Diante disso e da popularidade de Lula nas camadas populares, Lavareda, além do diretor-geral do Datafolha, Mauro Paulino, e do dono do Instituto Sensus, Ricardo Guedes, acreditam que a classe média perdeu influência. "A classe média não consegue mais transferir suas opiniões ao restante da sociedade", diz Paulino, ressalvando, no entanto, que a situação do presidente não é confortável - afinal, alega ele, o 1/3 da classe média que o rejeita é o que mais se mobiliza e "faz barulho". "Existe uma parcela da população - 15% do total - que está descontente com o governo. Essa parcela está no topo da pirâmide."

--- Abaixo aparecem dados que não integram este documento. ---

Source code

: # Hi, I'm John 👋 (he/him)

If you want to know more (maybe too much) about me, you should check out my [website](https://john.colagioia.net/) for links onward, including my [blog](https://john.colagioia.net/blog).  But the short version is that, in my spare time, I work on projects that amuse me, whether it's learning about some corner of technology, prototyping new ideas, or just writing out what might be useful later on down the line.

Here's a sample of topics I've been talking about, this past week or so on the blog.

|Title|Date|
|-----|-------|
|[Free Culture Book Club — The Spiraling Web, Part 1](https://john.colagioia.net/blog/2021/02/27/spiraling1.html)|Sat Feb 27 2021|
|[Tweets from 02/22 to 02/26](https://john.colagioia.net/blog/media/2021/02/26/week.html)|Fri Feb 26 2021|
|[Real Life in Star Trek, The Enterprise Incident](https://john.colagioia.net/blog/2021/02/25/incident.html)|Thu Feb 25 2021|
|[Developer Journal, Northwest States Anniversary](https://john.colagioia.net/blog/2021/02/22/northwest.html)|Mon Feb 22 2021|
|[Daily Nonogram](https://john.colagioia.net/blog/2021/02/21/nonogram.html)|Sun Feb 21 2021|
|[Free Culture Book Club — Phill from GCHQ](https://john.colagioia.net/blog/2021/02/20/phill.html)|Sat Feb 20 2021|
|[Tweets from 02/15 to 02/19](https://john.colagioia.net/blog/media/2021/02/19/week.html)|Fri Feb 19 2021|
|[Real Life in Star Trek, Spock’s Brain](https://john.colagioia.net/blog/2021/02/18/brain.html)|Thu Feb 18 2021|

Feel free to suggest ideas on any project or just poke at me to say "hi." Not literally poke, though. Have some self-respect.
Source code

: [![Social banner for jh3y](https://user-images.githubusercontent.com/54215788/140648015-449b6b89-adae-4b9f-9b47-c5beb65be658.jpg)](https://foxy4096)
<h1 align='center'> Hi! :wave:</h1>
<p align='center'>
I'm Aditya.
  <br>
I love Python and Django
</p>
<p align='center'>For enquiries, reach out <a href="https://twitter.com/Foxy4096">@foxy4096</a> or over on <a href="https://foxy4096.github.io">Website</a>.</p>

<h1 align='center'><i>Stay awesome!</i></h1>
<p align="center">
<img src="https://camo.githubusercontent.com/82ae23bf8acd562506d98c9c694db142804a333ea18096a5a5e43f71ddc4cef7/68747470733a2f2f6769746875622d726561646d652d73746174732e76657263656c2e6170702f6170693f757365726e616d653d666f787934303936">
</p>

Essa situação explicaria o comportamento crítico da mídia. "Na campanha eleitoral, já havíamos visto a limitação desse discurso, sobretudo da mídia impressa, de conseguir empolgar a maioria da população. A mídia, com esse discurso mais crítico, fica algo descolada da opinião da maioria da população", reconhece Lavareda, associando o sucesso de Lula ao desempenho da economia. "Há certos momentos que são assim. Na Argentina, a economia vai bem, pipocam escândalos e a candidata do presidente, sua mulher, deve ganhar no primeiro turno. Um outro exemplo: nos Estados Unidos, os republicanos, refletindo o clima da mídia, fizeram campanha com base no impeachment de Bill Clinton, nas eleições parlamentares de 1998, e deram com os burros n'água."
"Os analistas estão distanciados da verdadeira percepção da classe média", sustenta Guedes, argumentando que Lula não é um populista como Hugo Chávez, presidente da Venezuela. "Chávez faz um discurso de esquerda e um governo de direita. Com Lula, o Brasil está vivendo um clássico pacto social-democrata."